---------- Record extracts
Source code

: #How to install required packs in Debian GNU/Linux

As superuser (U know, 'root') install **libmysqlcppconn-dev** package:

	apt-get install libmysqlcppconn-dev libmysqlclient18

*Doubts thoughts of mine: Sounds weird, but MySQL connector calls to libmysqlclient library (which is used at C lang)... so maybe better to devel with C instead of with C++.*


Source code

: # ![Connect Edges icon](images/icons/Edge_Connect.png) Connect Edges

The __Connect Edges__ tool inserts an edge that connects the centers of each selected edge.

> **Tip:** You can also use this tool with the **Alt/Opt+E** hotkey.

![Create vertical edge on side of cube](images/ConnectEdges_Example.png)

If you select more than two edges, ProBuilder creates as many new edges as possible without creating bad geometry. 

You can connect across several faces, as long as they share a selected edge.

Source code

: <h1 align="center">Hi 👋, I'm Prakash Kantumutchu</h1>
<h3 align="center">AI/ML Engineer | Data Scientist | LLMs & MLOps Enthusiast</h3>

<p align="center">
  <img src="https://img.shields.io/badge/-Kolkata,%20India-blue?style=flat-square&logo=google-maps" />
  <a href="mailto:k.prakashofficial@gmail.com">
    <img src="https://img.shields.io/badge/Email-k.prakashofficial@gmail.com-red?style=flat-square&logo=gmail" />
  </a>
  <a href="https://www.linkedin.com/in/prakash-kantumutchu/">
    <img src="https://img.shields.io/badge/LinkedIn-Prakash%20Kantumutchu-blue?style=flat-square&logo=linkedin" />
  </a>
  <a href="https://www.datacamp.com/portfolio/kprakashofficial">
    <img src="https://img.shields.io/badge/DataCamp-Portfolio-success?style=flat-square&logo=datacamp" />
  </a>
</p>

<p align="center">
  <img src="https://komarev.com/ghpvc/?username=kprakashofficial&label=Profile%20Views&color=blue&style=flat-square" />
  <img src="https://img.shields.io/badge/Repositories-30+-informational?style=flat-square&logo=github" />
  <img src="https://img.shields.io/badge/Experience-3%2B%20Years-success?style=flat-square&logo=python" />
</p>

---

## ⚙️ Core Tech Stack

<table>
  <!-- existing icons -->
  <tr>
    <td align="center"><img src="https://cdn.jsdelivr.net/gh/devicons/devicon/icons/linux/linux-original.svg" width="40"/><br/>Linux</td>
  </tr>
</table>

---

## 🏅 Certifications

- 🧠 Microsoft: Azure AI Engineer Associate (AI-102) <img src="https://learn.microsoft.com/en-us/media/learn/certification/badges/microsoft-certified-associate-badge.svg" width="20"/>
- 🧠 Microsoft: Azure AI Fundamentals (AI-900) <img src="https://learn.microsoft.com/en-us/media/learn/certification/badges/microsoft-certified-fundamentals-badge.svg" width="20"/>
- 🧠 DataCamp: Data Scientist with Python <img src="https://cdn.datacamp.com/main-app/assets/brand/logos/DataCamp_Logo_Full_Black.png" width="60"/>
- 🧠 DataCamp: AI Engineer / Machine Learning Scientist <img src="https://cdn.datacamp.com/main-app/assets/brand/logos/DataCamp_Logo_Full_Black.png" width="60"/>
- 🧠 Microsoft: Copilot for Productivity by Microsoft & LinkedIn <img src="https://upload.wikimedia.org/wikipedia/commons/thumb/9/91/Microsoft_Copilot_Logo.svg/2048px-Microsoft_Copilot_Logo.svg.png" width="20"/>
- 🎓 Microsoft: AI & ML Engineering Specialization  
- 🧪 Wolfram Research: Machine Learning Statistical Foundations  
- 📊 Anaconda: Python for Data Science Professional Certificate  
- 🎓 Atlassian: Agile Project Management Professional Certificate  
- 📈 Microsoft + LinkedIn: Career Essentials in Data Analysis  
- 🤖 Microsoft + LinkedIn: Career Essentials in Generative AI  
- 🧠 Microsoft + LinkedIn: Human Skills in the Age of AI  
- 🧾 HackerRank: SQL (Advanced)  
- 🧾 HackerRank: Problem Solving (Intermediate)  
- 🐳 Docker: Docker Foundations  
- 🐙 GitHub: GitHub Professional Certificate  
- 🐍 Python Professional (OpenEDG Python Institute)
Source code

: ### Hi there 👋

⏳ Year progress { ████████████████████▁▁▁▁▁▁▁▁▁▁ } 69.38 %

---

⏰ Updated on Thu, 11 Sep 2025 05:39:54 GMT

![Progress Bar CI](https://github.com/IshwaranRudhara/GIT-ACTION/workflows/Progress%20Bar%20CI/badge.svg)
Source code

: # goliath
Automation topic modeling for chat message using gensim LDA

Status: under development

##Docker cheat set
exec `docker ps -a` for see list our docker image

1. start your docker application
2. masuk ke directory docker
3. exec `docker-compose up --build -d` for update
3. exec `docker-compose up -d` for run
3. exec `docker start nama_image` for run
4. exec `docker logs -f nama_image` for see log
--------------------
▶ Assigned task
As the exercise requires, copy out the data shown above word for word.

▶ Task solution
Source code

: #How to install required packs in Debian GNU/Linux

As superuser (U know, 'root') install **libmysqlcppconn-dev** package:

	apt-get install libmysqlcppconn-dev libmysqlclient18

*Doubts thoughts of mine: Sounds weird, but MySQL connector calls to libmysqlclient library (which is used at C lang)... so maybe better to devel with C instead of with C++.*


Source code

: # ![Connect Edges icon](images/icons/Edge_Connect.png) Connect Edges

The __Connect Edges__ tool inserts an edge that connects the centers of each selected edge.

> **Tip:** You can also use this tool with the **Alt/Opt+E** hotkey.

![Create vertical edge on side of cube](images/ConnectEdges_Example.png)

If you select more than two edges, ProBuilder creates as many new edges as possible without creating bad geometry. 

You can connect across several faces, as long as they share a selected edge.

Source code

: <h1 align="center">Hi 👋, I'm Prakash Kantumutchu</h1>
<h3 align="center">AI/ML Engineer | Data Scientist | LLMs & MLOps Enthusiast</h3>

<p align="center">
  <img src="https://img.shields.io/badge/-Kolkata,%20India-blue?style=flat-square&logo=google-maps" />
  <a href="mailto:k.prakashofficial@gmail.com">
    <img src="https://img.shields.io/badge/Email-k.prakashofficial@gmail.com-red?style=flat-square&logo=gmail" />
  </a>
  <a href="https://www.linkedin.com/in/prakash-kantumutchu/">
    <img src="https://img.shields.io/badge/LinkedIn-Prakash%20Kantumutchu-blue?style=flat-square&logo=linkedin" />
  </a>
  <a href="https://www.datacamp.com/portfolio/kprakashofficial">
    <img src="https://img.shields.io/badge/DataCamp-Portfolio-success?style=flat-square&logo=datacamp" />
  </a>
</p>

<p align="center">
  <img src="https://komarev.com/ghpvc/?username=kprakashofficial&label=Profile%20Views&color=blue&style=flat-square" />
  <img src="https://img.shields.io/badge/Repositories-30+-informational?style=flat-square&logo=github" />
  <img src="https://img.shields.io/badge/Experience-3%2B%20Years-success?style=flat-square&logo=python" />
</p>

---

## ⚙️ Core Tech Stack

<table>
  <!-- existing icons -->
  <tr>
    <td align="center"><img src="https://cdn.jsdelivr.net/gh/devicons/devicon/icons/linux/linux-original.svg" width="40"/><br/>Linux</td>
  </tr>
</table>

---

## 🏅 Certifications

- 🧠 Microsoft: Azure AI Engineer Associate (AI-102) <img src="https://learn.microsoft.com/en-us/media/learn/certification/badges/microsoft-certified-associate-badge.svg" width="20"/>
- 🧠 Microsoft: Azure AI Fundamentals (AI-900) <img src="https://learn.microsoft.com/en-us/media/learn/certification/badges/microsoft-certified-fundamentals-badge.svg" width="20"/>
- 🧠 DataCamp: Data Scientist with Python <img src="https://cdn.datacamp.com/main-app/assets/brand/logos/DataCamp_Logo_Full_Black.png" width="60"/>
- 🧠 DataCamp: AI Engineer / Machine Learning Scientist <img src="https://cdn.datacamp.com/main-app/assets/brand/logos/DataCamp_Logo_Full_Black.png" width="60"/>
- 🧠 Microsoft: Copilot for Productivity by Microsoft & LinkedIn <img src="https://upload.wikimedia.org/wikipedia/commons/thumb/9/91/Microsoft_Copilot_Logo.svg/2048px-Microsoft_Copilot_Logo.svg.png" width="20"/>
- 🎓 Microsoft: AI & ML Engineering Specialization  
- 🧪 Wolfram Research: Machine Learning Statistical Foundations  
- 📊 Anaconda: Python for Data Science Professional Certificate  
- 🎓 Atlassian: Agile Project Management Professional Certificate  
- 📈 Microsoft + LinkedIn: Career Essentials in Data Analysis  
- 🤖 Microsoft + LinkedIn: Career Essentials in Generative AI  
- 🧠 Microsoft + LinkedIn: Human Skills in the Age of AI  
- 🧾 HackerRank: SQL (Advanced)  
- 🧾 HackerRank: Problem Solving (Intermediate)  
- 🐳 Docker: Docker Foundations  
- 🐙 GitHub: GitHub Professional Certificate  
- 🐍 Python Professional (OpenEDG Python Institute)
Source code

: ### Hi there 👋

⏳ Year progress { ████████████████████▁▁▁▁▁▁▁▁▁▁ } 69.38 %

---

⏰ Updated on Thu, 11 Sep 2025 05:39:54 GMT

![Progress Bar CI](https://github.com/IshwaranRudhara/GIT-ACTION/workflows/Progress%20Bar%20CI/badge.svg)
Source code

: # goliath
Automation topic modeling for chat message using gensim LDA

Status: under development

##Docker cheat set
exec `docker ps -a` for see list our docker image

1. start your docker application
2. masuk ke directory docker
3. exec `docker-compose up --build -d` for update
3. exec `docker-compose up -d` for run
3. exec `docker start nama_image` for run
4. exec `docker logs -f nama_image` for see log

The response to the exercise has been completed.